Nezzka looks up from his evening meal as the door bangs open, rattling on the hinges that strain to almost breaking as Shadow strides into the room. A strange gleam fills his eyes when he notices the fresh bandages on her arms and legs. Though he smiles, there is no warmth there, and as Shadow slips in to a chair, the clatter of her sword brings a slight sneer to his lips.

"You know better than to bring you weapons into my chamber while I dine. How sad that your time away has taken some of the lessons I taught you. Perhaps I shall have to teach you again."

"Never again will you teach me anything. Except this."

Shadow began to relate her encounter with the dark healer, and the strange feeling that had coursed through her at his touch.
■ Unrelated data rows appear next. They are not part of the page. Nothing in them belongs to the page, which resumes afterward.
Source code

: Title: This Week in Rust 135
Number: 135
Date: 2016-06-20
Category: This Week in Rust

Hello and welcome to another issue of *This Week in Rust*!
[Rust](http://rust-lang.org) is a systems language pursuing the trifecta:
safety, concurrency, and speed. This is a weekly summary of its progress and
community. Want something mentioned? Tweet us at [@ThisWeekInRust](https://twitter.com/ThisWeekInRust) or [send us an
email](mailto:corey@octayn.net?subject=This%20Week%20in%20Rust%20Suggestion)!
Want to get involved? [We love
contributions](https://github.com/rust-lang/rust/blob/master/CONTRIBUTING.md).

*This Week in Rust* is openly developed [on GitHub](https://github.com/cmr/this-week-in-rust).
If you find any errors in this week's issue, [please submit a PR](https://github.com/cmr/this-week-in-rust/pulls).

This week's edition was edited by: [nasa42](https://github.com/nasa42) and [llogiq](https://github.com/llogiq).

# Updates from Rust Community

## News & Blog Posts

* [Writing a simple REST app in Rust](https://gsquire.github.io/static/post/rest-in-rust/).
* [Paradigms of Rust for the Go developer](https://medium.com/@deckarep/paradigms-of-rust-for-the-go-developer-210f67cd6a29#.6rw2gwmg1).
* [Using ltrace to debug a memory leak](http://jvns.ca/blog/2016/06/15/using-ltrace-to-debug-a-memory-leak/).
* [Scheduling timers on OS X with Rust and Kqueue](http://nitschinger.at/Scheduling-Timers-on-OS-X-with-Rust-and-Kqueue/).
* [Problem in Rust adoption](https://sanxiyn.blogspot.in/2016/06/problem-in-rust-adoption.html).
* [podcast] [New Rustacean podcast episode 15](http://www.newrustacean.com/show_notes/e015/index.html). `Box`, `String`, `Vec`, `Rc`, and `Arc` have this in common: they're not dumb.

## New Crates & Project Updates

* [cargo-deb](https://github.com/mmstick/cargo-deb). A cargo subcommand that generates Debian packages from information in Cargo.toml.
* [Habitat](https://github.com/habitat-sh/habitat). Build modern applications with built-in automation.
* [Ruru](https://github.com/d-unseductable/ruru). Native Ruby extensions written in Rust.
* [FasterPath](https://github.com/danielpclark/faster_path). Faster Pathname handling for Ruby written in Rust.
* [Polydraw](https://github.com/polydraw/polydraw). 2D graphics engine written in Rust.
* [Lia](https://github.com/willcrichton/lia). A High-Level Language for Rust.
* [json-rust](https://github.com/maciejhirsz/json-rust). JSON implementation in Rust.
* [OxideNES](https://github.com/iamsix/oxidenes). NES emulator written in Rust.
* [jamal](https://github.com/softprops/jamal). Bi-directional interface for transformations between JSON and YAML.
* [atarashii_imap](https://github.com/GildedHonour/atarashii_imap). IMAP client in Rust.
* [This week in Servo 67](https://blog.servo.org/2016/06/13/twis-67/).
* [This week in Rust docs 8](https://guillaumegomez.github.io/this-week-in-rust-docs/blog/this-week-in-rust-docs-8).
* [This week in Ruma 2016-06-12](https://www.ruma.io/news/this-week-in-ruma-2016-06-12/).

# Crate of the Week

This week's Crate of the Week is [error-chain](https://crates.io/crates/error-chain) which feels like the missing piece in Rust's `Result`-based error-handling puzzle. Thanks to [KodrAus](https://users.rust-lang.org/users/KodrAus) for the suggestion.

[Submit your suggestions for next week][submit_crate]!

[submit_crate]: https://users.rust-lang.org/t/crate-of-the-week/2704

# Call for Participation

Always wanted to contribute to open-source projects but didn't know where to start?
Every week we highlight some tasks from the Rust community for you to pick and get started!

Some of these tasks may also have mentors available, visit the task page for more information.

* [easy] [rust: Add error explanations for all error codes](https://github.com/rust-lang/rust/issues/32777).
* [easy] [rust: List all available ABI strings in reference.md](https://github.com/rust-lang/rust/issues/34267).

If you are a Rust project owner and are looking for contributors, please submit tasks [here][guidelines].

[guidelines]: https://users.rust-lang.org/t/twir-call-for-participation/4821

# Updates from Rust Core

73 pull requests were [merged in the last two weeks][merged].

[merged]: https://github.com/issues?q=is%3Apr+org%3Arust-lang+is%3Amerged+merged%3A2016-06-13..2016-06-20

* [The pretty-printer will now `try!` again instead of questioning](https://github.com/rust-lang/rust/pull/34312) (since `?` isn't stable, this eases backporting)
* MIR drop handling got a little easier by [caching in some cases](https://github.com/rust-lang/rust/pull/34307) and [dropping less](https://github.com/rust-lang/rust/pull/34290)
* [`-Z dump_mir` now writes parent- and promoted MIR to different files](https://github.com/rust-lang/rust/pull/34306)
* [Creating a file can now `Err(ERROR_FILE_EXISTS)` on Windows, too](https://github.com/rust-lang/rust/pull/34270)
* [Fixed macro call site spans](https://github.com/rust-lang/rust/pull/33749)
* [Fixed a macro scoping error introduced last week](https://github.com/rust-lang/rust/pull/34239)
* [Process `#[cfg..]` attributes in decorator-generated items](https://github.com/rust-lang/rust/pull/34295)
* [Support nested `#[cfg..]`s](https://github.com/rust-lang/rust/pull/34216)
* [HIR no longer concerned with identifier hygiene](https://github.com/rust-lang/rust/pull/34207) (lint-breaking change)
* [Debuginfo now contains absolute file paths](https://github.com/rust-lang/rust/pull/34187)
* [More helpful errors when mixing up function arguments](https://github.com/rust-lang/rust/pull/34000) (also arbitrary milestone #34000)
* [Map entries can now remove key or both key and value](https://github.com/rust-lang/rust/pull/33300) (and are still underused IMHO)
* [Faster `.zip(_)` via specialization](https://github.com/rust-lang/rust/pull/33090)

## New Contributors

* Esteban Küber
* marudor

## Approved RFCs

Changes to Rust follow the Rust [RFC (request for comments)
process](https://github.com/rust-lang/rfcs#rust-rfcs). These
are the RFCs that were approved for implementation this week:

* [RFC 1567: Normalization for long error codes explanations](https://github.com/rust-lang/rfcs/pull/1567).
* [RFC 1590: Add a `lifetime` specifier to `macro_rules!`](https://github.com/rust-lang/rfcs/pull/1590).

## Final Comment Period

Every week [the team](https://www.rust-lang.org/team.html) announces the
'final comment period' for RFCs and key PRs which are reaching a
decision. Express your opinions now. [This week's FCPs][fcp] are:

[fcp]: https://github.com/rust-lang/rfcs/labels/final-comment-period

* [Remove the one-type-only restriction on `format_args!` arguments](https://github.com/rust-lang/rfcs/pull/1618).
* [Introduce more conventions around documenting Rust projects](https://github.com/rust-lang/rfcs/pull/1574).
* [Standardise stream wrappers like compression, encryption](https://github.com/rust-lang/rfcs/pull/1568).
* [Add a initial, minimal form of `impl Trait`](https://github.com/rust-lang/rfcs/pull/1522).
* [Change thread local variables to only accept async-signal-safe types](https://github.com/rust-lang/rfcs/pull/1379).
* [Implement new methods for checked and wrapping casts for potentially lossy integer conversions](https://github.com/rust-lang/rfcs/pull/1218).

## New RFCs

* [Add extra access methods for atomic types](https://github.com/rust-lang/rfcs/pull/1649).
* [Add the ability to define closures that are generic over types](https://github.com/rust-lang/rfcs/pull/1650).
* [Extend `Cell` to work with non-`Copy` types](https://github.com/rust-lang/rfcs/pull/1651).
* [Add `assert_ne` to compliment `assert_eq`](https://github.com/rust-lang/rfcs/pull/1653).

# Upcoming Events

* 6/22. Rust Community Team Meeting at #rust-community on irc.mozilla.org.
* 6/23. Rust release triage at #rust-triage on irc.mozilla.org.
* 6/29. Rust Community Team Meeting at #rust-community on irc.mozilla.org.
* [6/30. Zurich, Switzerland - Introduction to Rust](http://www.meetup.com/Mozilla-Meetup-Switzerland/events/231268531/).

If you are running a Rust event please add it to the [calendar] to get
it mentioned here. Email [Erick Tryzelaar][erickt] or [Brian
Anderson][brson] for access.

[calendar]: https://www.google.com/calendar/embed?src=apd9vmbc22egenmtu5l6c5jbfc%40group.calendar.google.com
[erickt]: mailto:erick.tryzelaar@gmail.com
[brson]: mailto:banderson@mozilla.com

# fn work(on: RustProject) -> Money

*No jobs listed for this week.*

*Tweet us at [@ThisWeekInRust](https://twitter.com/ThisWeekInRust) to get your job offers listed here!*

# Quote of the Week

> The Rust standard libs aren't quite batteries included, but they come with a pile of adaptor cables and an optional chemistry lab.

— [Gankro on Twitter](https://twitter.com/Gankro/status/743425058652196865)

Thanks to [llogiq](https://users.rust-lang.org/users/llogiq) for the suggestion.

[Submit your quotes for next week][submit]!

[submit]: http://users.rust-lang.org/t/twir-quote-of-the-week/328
At first, Nezzka meerly sat and listened, expecting a totally different ending than the one that he got.

"He's my brother, isn't he?" Shadow asked.

Nezzka laughed. It rang cold and harsh in her ears. "You pathetic, simpering wench! You have no family. You murdered your mother as you were born, and you slit your own father's throat. And now you ask if this.this healer is your brother?"

The laughter came again, and brought with it her anger and hatred for him. In a flash her sword was at his throat, pressed hard enough against it that a small trickle slipped down his neck.

"My father murdered my mother, you bastard." She hissed through clenched teeth. "So I repaid him in kind. Now answer my question before I afford you the same taste of my blade!"

Something in her eyes made him stop laughing. He knew she hated him, but this, this was foreign to him. He did not know what it was. And so he answered, his voice just barely above a whisper, though she had no trouble hearing his words.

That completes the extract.